第1章 エピローグ 『ここから…』
数年に一度の大雨だった。近くの駅まで水が入り、辺りはびしょ濡れだったらしい。
そんな大雨の日に坂本葵の葬式は行われていた。
生きていた頃の彼女とは正反対の天気だった。
もしかしたらこの雨は葵の涙なのか…
そんな下らないことを考えていた。
葵の死は、通り魔に襲われた。ということになっているらしい…、まぁその通りなのかもしれないが。一通り終わると、黒崎龍平は彼女の家の庭を眺めていた。彼女の家は一軒家でそれなりに大きい家なのだ。ぼんやり眺めていると、赤城隼人がやって来た。
「おはよう龍平君…、よく寝れた?」
少しこちら側を気遣ってくれているようだ。
「あまり寝れていません…、寝ていてもあのことが鮮明に蘇りますから…」
うつ伏せのまま、少し泣いていた。
自分の力の無さに…、想いを伝えられなかったことを今さら後悔していた。
「ここの庭は、綺麗だね…」
赤城隼人も庭を眺めていた。
「赤城さん…、あの木見えますか?」
そう言って、木に指を指した。
「見えるよ…、何かあるの?」
「あの木の下で、俺は葵のことが好きになったんです…」
風で揺れる彼女の長くて綺麗な髪。透き通るくらい潤んだ目。甘くかわいらしい声、明るくて優しい性格。その全てに恋をした。

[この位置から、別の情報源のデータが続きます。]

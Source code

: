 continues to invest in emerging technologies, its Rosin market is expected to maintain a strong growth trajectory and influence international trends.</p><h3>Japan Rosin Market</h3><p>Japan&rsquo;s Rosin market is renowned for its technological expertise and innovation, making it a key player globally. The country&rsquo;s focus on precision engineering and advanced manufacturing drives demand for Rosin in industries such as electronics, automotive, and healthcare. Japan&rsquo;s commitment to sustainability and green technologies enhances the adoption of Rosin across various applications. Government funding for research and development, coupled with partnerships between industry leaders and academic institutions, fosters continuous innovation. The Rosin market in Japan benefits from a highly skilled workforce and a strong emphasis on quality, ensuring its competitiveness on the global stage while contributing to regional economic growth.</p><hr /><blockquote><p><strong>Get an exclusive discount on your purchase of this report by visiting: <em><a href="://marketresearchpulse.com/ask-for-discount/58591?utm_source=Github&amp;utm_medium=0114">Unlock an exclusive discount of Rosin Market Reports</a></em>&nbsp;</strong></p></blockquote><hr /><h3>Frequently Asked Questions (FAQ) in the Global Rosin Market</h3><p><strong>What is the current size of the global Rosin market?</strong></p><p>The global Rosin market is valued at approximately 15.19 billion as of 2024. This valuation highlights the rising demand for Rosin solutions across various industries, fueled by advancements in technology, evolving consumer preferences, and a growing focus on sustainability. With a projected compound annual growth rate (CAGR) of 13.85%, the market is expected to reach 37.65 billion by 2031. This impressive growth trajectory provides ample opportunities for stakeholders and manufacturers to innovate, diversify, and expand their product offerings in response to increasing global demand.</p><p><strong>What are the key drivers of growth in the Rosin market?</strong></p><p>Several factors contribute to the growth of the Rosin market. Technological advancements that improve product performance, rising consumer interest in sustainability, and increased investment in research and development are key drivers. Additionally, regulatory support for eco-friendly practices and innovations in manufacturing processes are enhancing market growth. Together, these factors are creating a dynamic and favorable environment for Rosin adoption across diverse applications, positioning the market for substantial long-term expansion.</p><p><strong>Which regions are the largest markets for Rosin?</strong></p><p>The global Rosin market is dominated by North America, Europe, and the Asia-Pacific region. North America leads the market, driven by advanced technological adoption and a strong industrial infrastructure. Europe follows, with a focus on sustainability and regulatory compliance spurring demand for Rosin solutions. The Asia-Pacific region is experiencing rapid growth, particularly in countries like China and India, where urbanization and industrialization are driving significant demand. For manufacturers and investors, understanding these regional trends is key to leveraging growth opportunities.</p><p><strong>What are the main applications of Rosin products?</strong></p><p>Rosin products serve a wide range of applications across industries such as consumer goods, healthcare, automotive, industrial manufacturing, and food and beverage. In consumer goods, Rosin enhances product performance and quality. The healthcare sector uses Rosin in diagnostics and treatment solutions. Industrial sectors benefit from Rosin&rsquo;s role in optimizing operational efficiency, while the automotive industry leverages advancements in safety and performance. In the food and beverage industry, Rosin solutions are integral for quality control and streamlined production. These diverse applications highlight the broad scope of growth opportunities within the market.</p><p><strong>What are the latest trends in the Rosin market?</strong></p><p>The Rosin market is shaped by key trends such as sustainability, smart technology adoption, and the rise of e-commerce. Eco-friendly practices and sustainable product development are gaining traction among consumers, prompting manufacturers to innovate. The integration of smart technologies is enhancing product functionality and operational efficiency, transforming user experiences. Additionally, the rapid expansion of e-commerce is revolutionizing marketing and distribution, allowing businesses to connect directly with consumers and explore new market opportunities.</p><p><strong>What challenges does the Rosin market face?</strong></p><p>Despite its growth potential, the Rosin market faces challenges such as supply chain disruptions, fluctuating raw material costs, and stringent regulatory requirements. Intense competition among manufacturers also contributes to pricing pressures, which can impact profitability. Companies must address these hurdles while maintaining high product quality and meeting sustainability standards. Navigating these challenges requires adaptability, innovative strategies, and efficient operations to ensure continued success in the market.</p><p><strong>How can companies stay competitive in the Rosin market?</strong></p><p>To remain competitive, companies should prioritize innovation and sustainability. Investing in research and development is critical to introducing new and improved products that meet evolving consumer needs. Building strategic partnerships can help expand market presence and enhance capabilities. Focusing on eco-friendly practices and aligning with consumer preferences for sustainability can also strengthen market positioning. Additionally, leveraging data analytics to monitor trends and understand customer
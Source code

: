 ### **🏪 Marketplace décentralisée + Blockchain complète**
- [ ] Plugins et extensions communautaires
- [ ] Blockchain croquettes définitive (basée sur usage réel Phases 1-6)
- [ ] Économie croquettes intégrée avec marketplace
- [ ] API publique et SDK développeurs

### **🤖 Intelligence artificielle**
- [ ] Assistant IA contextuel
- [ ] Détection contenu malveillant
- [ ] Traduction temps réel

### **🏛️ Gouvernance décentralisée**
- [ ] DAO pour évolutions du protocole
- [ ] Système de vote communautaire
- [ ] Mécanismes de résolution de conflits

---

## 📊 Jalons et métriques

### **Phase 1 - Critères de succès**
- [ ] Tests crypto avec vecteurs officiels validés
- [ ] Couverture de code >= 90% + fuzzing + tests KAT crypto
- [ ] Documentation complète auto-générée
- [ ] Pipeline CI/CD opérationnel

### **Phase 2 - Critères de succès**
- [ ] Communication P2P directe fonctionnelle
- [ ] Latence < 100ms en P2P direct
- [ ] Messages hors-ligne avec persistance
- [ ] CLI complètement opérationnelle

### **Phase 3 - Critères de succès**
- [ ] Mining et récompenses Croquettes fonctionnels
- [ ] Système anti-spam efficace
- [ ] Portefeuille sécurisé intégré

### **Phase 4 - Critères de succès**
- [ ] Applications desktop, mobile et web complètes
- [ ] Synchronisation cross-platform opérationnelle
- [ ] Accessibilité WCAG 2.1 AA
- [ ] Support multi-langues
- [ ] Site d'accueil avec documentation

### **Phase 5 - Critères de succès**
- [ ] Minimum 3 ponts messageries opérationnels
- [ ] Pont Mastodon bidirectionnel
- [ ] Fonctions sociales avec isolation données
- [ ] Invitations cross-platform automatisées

「つまり、あの場所は君にとっての始まりの場所なんだね…」
「はい…」
だが、始まりの場所に彼女がいないならそれは無意味なのだ。もう…、この世界に何を求めたらいいのかも分からなくなっていた…
「龍平君…、もう一度あの場所から始めたら?」
唐突に言い出された。
「どうゆうことですか?」
「それは君が分かってるでしょ?、ここから君の物語を始めなよ…」
俺の中の何かが動いたのか、気がつくとその場にいた。まだ雨は降っていたのでびしょ濡れになったけど…、それでもここから始めようと思ってしまった。
「葵…、あの日約束しただろ?、奴をぶっ殺すって、今からやるのは単なるわがままだ。聞いてくれ、俺は…お前のことが好きだよ…」
そして空に手をかざし、叫んだ。
「いつか必ず…お前を生き返らせる!」
黒崎龍平が赤城隼人達の仲間に加わったもう1つの理由。それは、
死者の蘇生だった…
やがて、少年は罪を犯す。だが、その事はまだ誰も知るよしがなかった。